EXERCISE BRIEF
Return the lines below that contain the word "been".
:: RECORDS FOR THIS EXERCISE ::
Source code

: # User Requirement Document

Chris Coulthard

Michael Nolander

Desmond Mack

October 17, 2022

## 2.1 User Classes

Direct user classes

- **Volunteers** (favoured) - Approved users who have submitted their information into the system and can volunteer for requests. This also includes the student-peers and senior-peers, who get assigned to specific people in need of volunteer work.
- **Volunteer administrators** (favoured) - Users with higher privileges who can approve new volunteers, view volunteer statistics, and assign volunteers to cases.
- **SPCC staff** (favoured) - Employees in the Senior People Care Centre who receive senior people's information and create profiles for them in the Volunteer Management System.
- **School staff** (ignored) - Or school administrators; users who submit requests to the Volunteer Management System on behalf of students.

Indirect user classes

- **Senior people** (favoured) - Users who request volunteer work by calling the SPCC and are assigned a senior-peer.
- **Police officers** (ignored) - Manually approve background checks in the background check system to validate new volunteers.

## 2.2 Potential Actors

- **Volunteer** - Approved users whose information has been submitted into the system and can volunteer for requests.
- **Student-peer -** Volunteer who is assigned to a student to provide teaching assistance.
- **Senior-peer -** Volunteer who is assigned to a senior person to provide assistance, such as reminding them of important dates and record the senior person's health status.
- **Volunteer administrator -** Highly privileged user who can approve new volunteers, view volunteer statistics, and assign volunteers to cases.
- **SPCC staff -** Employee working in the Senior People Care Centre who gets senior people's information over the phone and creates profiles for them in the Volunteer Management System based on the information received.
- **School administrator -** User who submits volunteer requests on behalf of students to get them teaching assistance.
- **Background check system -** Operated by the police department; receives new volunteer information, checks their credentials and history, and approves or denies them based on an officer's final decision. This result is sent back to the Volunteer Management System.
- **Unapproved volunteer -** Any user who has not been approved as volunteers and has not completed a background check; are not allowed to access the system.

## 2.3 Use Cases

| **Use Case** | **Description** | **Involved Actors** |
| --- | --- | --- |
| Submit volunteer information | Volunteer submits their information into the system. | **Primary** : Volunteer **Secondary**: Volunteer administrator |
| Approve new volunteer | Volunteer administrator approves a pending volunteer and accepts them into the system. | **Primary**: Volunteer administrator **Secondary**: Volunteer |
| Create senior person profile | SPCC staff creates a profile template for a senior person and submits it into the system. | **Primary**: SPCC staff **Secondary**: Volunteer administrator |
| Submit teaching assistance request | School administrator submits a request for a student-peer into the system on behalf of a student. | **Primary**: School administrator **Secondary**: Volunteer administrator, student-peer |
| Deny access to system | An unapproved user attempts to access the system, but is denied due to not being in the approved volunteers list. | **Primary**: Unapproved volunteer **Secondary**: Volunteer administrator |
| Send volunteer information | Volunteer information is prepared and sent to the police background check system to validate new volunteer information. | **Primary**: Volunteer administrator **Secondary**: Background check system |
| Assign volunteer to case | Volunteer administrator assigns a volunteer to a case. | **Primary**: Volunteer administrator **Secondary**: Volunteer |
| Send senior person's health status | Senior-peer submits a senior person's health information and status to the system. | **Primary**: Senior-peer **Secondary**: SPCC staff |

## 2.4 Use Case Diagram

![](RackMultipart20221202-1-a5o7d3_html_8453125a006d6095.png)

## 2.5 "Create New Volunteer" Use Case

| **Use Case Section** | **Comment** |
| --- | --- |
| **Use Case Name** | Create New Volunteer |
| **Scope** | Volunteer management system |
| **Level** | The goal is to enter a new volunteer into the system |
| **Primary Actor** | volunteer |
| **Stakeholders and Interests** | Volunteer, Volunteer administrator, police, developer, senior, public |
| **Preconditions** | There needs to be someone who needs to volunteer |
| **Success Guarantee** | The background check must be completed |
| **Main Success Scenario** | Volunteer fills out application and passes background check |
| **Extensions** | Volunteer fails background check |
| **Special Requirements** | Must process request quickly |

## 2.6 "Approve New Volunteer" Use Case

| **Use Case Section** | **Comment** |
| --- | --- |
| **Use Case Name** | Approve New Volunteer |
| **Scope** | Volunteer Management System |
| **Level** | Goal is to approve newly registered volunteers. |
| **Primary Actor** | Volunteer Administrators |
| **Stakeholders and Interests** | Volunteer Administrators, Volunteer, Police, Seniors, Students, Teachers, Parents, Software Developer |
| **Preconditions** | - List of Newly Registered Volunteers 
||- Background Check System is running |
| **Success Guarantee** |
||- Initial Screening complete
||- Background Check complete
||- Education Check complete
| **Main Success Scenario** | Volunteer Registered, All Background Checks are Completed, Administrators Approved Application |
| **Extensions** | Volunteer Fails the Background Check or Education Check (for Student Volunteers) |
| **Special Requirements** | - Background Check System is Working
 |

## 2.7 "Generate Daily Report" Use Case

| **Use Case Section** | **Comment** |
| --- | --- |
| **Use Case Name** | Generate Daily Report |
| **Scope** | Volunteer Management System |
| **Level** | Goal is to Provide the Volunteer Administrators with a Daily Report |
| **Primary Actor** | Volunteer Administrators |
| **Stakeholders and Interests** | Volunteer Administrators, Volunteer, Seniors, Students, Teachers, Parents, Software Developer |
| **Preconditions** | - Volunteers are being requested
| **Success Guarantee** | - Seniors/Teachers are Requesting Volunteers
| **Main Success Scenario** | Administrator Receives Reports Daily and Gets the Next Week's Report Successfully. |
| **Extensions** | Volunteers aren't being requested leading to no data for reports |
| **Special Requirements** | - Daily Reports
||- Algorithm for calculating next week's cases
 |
:::
FINAL ANSWER
- **Volunteer** - Approved users whose information has been submitted into the system and can volunteer for requests.
- **Unapproved volunteer -** Any user who has not been approved as volunteers and has not completed a background check; are not allowed to access the system.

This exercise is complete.